No line before the one containing "This project is" should appear; that line and all lines after it, through the end of the data, are to be set down exactly.
====== MATERIALS PROVIDED ======
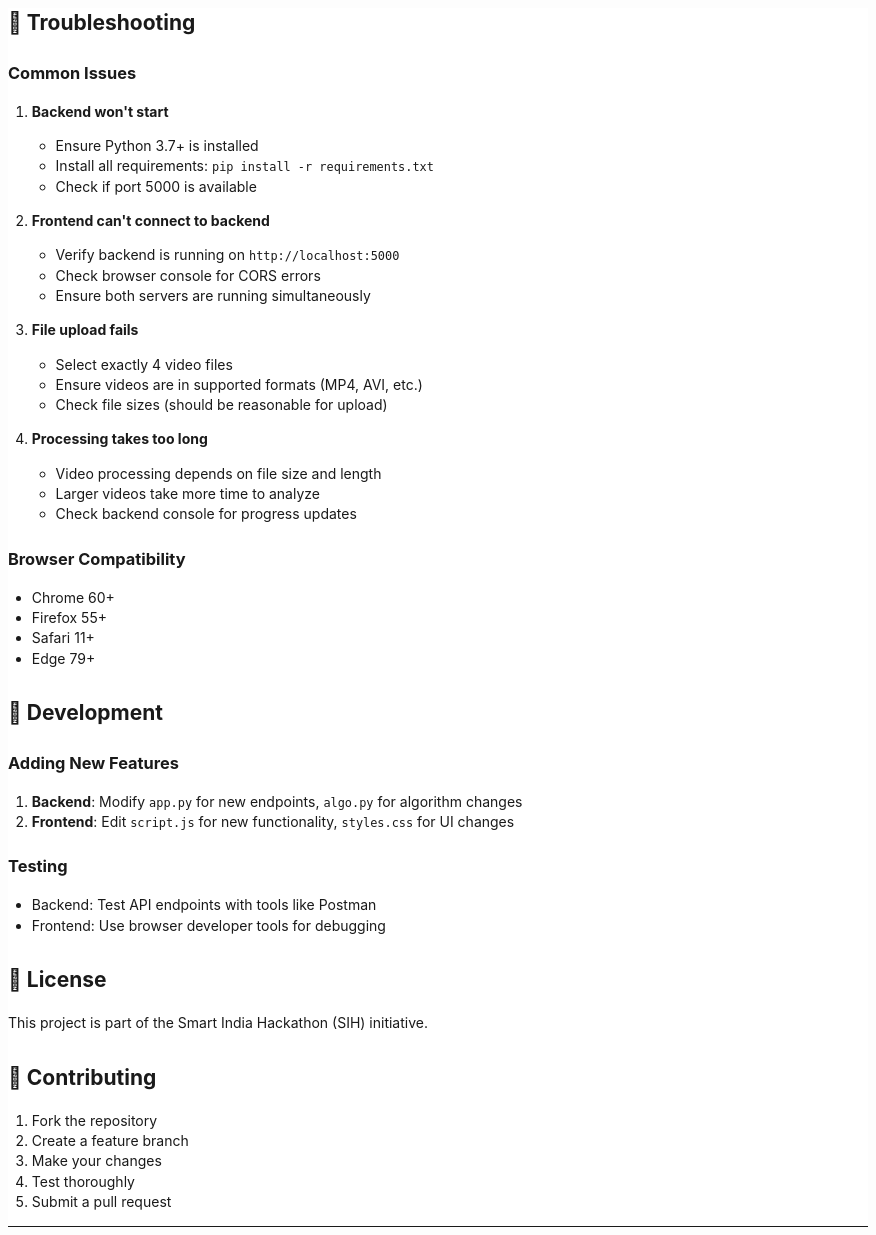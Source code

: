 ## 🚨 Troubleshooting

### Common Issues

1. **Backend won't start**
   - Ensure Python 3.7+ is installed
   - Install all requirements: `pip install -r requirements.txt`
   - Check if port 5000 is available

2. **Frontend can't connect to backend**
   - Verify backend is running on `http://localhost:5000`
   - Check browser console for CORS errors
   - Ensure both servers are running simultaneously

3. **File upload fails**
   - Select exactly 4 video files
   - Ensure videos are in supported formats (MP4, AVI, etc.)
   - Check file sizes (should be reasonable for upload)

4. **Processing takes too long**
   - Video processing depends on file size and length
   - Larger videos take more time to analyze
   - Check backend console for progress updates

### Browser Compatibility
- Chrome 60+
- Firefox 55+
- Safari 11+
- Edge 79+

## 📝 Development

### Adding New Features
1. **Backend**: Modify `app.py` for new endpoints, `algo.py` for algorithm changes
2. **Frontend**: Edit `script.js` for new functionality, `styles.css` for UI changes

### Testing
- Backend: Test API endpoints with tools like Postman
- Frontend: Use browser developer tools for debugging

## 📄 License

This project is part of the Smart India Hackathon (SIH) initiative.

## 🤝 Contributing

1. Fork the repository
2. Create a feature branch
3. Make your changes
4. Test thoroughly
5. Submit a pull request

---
======
* [ANSWER SECTION]
This project is part of the Smart India Hackathon (SIH) initiative.

## 🤝 Contributing

1. Fork the repository
2. Create a feature branch
3. Make your changes
4. Test thoroughly
5. Submit a pull request

---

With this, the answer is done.